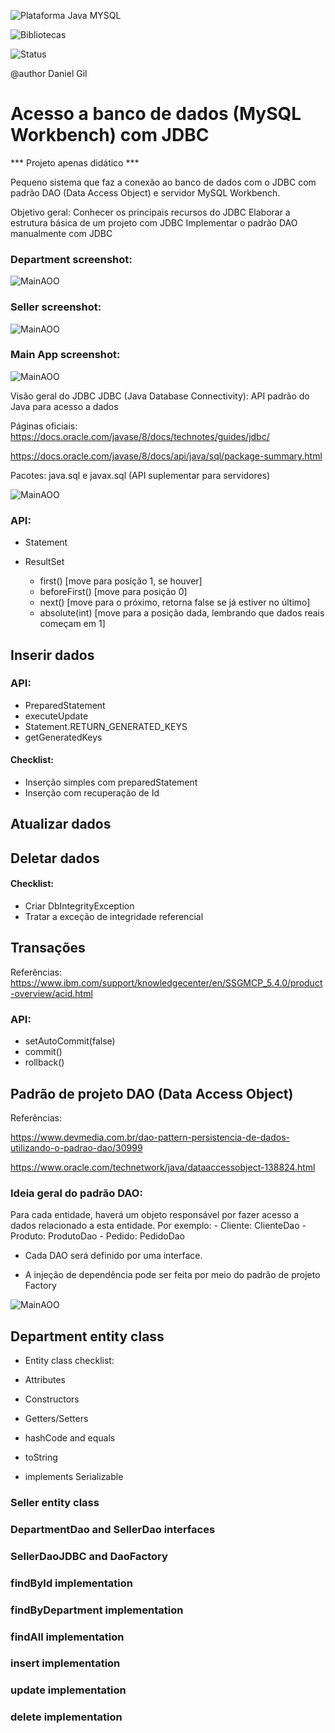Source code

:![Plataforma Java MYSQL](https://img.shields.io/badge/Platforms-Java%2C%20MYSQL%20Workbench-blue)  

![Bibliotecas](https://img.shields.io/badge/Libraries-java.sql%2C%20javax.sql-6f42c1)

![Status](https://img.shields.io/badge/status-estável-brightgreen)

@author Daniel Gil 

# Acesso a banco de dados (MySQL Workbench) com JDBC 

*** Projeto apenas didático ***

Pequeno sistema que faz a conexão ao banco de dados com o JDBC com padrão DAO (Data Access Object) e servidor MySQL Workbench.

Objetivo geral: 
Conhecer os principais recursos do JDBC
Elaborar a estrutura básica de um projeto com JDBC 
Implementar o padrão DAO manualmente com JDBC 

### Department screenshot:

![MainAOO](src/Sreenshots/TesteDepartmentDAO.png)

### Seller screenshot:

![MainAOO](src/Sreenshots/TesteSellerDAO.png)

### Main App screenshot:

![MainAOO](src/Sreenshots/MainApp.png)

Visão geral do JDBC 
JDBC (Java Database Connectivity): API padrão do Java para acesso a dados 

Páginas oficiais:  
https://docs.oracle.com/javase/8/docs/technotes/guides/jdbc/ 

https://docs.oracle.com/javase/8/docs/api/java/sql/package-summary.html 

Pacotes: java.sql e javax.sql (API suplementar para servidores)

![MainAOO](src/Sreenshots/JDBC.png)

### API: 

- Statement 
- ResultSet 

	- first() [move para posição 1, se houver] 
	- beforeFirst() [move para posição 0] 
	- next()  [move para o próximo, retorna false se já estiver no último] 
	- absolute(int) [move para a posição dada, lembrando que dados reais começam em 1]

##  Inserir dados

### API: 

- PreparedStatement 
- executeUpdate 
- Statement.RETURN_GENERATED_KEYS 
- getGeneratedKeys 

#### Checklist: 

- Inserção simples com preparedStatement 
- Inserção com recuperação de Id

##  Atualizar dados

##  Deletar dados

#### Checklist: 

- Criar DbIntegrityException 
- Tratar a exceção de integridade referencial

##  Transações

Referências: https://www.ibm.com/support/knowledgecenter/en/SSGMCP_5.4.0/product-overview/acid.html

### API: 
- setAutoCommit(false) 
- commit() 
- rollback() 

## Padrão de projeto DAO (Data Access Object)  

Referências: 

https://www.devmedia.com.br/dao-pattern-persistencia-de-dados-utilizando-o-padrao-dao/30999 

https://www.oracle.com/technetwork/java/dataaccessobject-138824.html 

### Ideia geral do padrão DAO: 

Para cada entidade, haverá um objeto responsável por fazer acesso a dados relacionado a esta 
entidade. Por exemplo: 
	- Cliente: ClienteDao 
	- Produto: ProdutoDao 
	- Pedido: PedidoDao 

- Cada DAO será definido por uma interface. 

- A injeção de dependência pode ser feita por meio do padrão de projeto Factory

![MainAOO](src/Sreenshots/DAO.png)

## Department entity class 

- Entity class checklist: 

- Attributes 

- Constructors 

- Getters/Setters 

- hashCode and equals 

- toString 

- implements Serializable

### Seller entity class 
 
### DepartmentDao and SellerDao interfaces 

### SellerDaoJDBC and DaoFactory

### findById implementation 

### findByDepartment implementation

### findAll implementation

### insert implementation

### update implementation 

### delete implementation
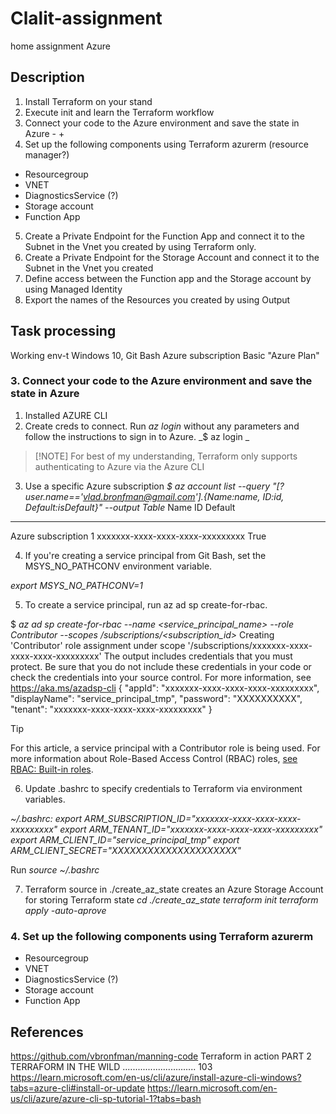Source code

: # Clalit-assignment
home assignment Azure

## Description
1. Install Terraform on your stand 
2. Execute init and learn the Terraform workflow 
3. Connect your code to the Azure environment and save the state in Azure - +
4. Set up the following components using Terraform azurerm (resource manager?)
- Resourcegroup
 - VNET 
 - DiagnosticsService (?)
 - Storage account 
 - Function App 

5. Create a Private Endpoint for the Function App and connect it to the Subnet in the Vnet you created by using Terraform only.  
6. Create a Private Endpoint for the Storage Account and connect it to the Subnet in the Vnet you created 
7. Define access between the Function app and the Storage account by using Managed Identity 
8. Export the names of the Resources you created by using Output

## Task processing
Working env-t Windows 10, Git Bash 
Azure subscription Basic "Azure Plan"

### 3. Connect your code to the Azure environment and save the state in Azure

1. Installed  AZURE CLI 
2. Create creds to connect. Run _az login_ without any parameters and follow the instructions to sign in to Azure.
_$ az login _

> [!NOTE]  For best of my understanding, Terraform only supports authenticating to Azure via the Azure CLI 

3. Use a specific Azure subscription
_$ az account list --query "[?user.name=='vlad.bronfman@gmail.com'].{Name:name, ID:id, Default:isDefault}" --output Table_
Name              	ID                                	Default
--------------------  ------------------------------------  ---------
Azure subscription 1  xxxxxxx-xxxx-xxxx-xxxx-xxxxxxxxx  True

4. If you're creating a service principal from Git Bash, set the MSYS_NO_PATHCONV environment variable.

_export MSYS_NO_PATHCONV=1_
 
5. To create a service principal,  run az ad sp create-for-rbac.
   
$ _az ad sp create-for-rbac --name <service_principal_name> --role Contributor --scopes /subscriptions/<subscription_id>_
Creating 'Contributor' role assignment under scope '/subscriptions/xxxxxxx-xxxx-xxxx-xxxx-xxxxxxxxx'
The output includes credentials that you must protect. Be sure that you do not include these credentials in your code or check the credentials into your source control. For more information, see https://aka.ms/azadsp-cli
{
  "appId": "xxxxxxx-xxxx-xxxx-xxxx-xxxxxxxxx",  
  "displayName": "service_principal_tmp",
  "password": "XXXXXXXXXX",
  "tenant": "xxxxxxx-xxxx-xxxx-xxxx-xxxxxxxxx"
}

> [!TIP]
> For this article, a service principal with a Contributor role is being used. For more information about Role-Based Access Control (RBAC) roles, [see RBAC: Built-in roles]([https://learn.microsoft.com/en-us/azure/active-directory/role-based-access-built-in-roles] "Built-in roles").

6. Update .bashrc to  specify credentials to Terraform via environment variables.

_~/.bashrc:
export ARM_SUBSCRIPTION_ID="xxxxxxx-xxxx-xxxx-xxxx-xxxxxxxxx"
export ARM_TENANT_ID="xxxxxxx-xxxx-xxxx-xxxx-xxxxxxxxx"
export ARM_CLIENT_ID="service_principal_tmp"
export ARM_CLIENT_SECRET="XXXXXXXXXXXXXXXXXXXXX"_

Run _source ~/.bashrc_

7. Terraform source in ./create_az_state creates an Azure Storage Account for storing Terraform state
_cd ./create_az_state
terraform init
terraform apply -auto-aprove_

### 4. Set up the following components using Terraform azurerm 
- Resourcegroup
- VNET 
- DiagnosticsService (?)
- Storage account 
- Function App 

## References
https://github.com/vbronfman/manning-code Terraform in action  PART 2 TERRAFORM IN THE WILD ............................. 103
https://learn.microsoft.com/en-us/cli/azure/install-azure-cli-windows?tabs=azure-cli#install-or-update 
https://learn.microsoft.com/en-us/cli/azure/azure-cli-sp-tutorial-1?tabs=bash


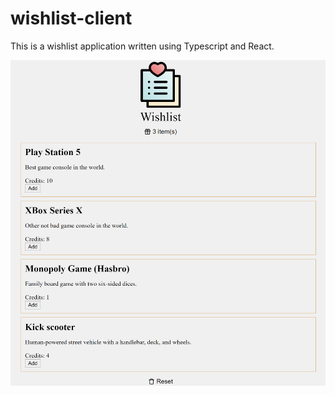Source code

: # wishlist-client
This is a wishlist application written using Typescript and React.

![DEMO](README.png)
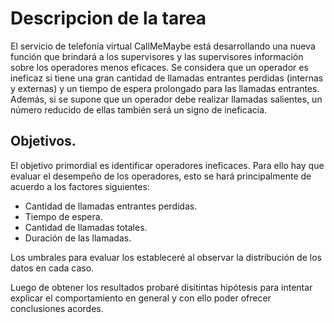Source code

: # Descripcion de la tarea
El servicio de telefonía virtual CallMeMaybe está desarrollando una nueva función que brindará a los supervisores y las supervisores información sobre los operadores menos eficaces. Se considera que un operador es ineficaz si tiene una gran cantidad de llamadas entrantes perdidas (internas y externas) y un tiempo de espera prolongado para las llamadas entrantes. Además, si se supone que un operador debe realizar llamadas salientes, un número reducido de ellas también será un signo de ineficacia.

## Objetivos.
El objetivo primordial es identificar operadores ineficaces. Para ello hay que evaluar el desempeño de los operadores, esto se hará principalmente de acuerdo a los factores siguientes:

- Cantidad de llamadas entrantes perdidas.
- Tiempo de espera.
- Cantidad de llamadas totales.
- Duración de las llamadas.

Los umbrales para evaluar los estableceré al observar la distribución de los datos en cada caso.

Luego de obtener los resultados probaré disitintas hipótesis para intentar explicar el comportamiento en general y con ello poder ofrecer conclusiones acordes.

* * * * * * * * *

== Problem details ==
Skip the pictures and give the entries above again word for word.

== Solution to this exercise ==
Source code

:![Plataforma Java MYSQL](https://img.shields.io/badge/Platforms-Java%2C%20MYSQL%20Workbench-blue)  

![Bibliotecas](https://img.shields.io/badge/Libraries-java.sql%2C%20javax.sql-6f42c1)

![Status](https://img.shields.io/badge/status-estável-brightgreen)

@author Daniel Gil 

# Acesso a banco de dados (MySQL Workbench) com JDBC 

*** Projeto apenas didático ***

Pequeno sistema que faz a conexão ao banco de dados com o JDBC com padrão DAO (Data Access Object) e servidor MySQL Workbench.

Objetivo geral: 
Conhecer os principais recursos do JDBC
Elaborar a estrutura básica de um projeto com JDBC 
Implementar o padrão DAO manualmente com JDBC 

### Department screenshot:

![MainAOO](src/Sreenshots/TesteDepartmentDAO.png)

### Seller screenshot:

![MainAOO](src/Sreenshots/TesteSellerDAO.png)

### Main App screenshot:

![MainAOO](src/Sreenshots/MainApp.png)

Visão geral do JDBC 
JDBC (Java Database Connectivity): API padrão do Java para acesso a dados 

Páginas oficiais:  
https://docs.oracle.com/javase/8/docs/technotes/guides/jdbc/ 

https://docs.oracle.com/javase/8/docs/api/java/sql/package-summary.html 

Pacotes: java.sql e javax.sql (API suplementar para servidores)

![MainAOO](src/Sreenshots/JDBC.png)

### API: 

- Statement 
- ResultSet 

	- first() [move para posição 1, se houver] 
	- beforeFirst() [move para posição 0] 
	- next()  [move para o próximo, retorna false se já estiver no último] 
	- absolute(int) [move para a posição dada, lembrando que dados reais começam em 1]

##  Inserir dados

### API: 

- PreparedStatement 
- executeUpdate 
- Statement.RETURN_GENERATED_KEYS 
- getGeneratedKeys 

#### Checklist: 

- Inserção simples com preparedStatement 
- Inserção com recuperação de Id

##  Atualizar dados

##  Deletar dados

#### Checklist: 

- Criar DbIntegrityException 
- Tratar a exceção de integridade referencial

##  Transações

Referências: https://www.ibm.com/support/knowledgecenter/en/SSGMCP_5.4.0/product-overview/acid.html

### API: 
- setAutoCommit(false) 
- commit() 
- rollback() 

## Padrão de projeto DAO (Data Access Object)  

Referências: 

https://www.devmedia.com.br/dao-pattern-persistencia-de-dados-utilizando-o-padrao-dao/30999 

https://www.oracle.com/technetwork/java/dataaccessobject-138824.html 

### Ideia geral do padrão DAO: 

Para cada entidade, haverá um objeto responsável por fazer acesso a dados relacionado a esta 
entidade. Por exemplo: 
	- Cliente: ClienteDao 
	- Produto: ProdutoDao 
	- Pedido: PedidoDao 

- Cada DAO será definido por uma interface. 

- A injeção de dependência pode ser feita por meio do padrão de projeto Factory

![MainAOO](src/Sreenshots/DAO.png)

## Department entity class 

- Entity class checklist: 

- Attributes 

- Constructors 

- Getters/Setters 

- hashCode and equals 

- toString 

- implements Serializable

### Seller entity class 
 
### DepartmentDao and SellerDao interfaces 

### SellerDaoJDBC and DaoFactory

### findById implementation 

### findByDepartment implementation

### findAll implementation

### insert implementation

### update implementation 

### delete implementation
Source code

: # Clalit-assignment
home assignment Azure

## Description
1. Install Terraform on your stand 
2. Execute init and learn the Terraform workflow 
3. Connect your code to the Azure environment and save the state in Azure - +
4. Set up the following components using Terraform azurerm (resource manager?)
- Resourcegroup
 - VNET 
 - DiagnosticsService (?)
 - Storage account 
 - Function App 

5. Create a Private Endpoint for the Function App and connect it to the Subnet in the Vnet you created by using Terraform only.  
6. Create a Private Endpoint for the Storage Account and connect it to the Subnet in the Vnet you created 
7. Define access between the Function app and the Storage account by using Managed Identity 
8. Export the names of the Resources you created by using Output

## Task processing
Working env-t Windows 10, Git Bash 
Azure subscription Basic "Azure Plan"

### 3. Connect your code to the Azure environment and save the state in Azure

1. Installed  AZURE CLI 
2. Create creds to connect. Run _az login_ without any parameters and follow the instructions to sign in to Azure.
_$ az login _

> [!NOTE]  For best of my understanding, Terraform only supports authenticating to Azure via the Azure CLI 

3. Use a specific Azure subscription
_$ az account list --query "[?user.name=='vlad.bronfman@gmail.com'].{Name:name, ID:id, Default:isDefault}" --output Table_
Name              	ID                                	Default
--------------------  ------------------------------------  ---------
Azure subscription 1  xxxxxxx-xxxx-xxxx-xxxx-xxxxxxxxx  True

4. If you're creating a service principal from Git Bash, set the MSYS_NO_PATHCONV environment variable.

_export MSYS_NO_PATHCONV=1_
 
5. To create a service principal,  run az ad sp create-for-rbac.
   
$ _az ad sp create-for-rbac --name <service_principal_name> --role Contributor --scopes /subscriptions/<subscription_id>_
Creating 'Contributor' role assignment under scope '/subscriptions/xxxxxxx-xxxx-xxxx-xxxx-xxxxxxxxx'
The output includes credentials that you must protect. Be sure that you do not include these credentials in your code or check the credentials into your source control. For more information, see https://aka.ms/azadsp-cli
{
  "appId": "xxxxxxx-xxxx-xxxx-xxxx-xxxxxxxxx",  
  "displayName": "service_principal_tmp",
  "password": "XXXXXXXXXX",
  "tenant": "xxxxxxx-xxxx-xxxx-xxxx-xxxxxxxxx"
}

> [!TIP]
> For this article, a service principal with a Contributor role is being used. For more information about Role-Based Access Control (RBAC) roles, [see RBAC: Built-in roles]([https://learn.microsoft.com/en-us/azure/active-directory/role-based-access-built-in-roles] "Built-in roles").

6. Update .bashrc to  specify credentials to Terraform via environment variables.

_~/.bashrc:
export ARM_SUBSCRIPTION_ID="xxxxxxx-xxxx-xxxx-xxxx-xxxxxxxxx"
export ARM_TENANT_ID="xxxxxxx-xxxx-xxxx-xxxx-xxxxxxxxx"
export ARM_CLIENT_ID="service_principal_tmp"
export ARM_CLIENT_SECRET="XXXXXXXXXXXXXXXXXXXXX"_

Run _source ~/.bashrc_

7. Terraform source in ./create_az_state creates an Azure Storage Account for storing Terraform state
_cd ./create_az_state
terraform init
terraform apply -auto-aprove_

### 4. Set up the following components using Terraform azurerm 
- Resourcegroup
- VNET 
- DiagnosticsService (?)
- Storage account 
- Function App 

## References
https://github.com/vbronfman/manning-code Terraform in action  PART 2 TERRAFORM IN THE WILD ............................. 103
https://learn.microsoft.com/en-us/cli/azure/install-azure-cli-windows?tabs=azure-cli#install-or-update 
https://learn.microsoft.com/en-us/cli/azure/azure-cli-sp-tutorial-1?tabs=bash


Source code

: # wishlist-client
This is a wishlist application written using Typescript and React.

![DEMO](README.png)
Source code

: # Descripcion de la tarea
El servicio de telefonía virtual CallMeMaybe está desarrollando una nueva función que brindará a los supervisores y las supervisores información sobre los operadores menos eficaces. Se considera que un operador es ineficaz si tiene una gran cantidad de llamadas entrantes perdidas (internas y externas) y un tiempo de espera prolongado para las llamadas entrantes. Además, si se supone que un operador debe realizar llamadas salientes, un número reducido de ellas también será un signo de ineficacia.

## Objetivos.
El objetivo primordial es identificar operadores ineficaces. Para ello hay que evaluar el desempeño de los operadores, esto se hará principalmente de acuerdo a los factores siguientes:

- Cantidad de llamadas entrantes perdidas.
- Tiempo de espera.
- Cantidad de llamadas totales.
- Duración de las llamadas.

Los umbrales para evaluar los estableceré al observar la distribución de los datos en cada caso.

Luego de obtener los resultados probaré disitintas hipótesis para intentar explicar el comportamiento en general y con ello poder ofrecer conclusiones acordes.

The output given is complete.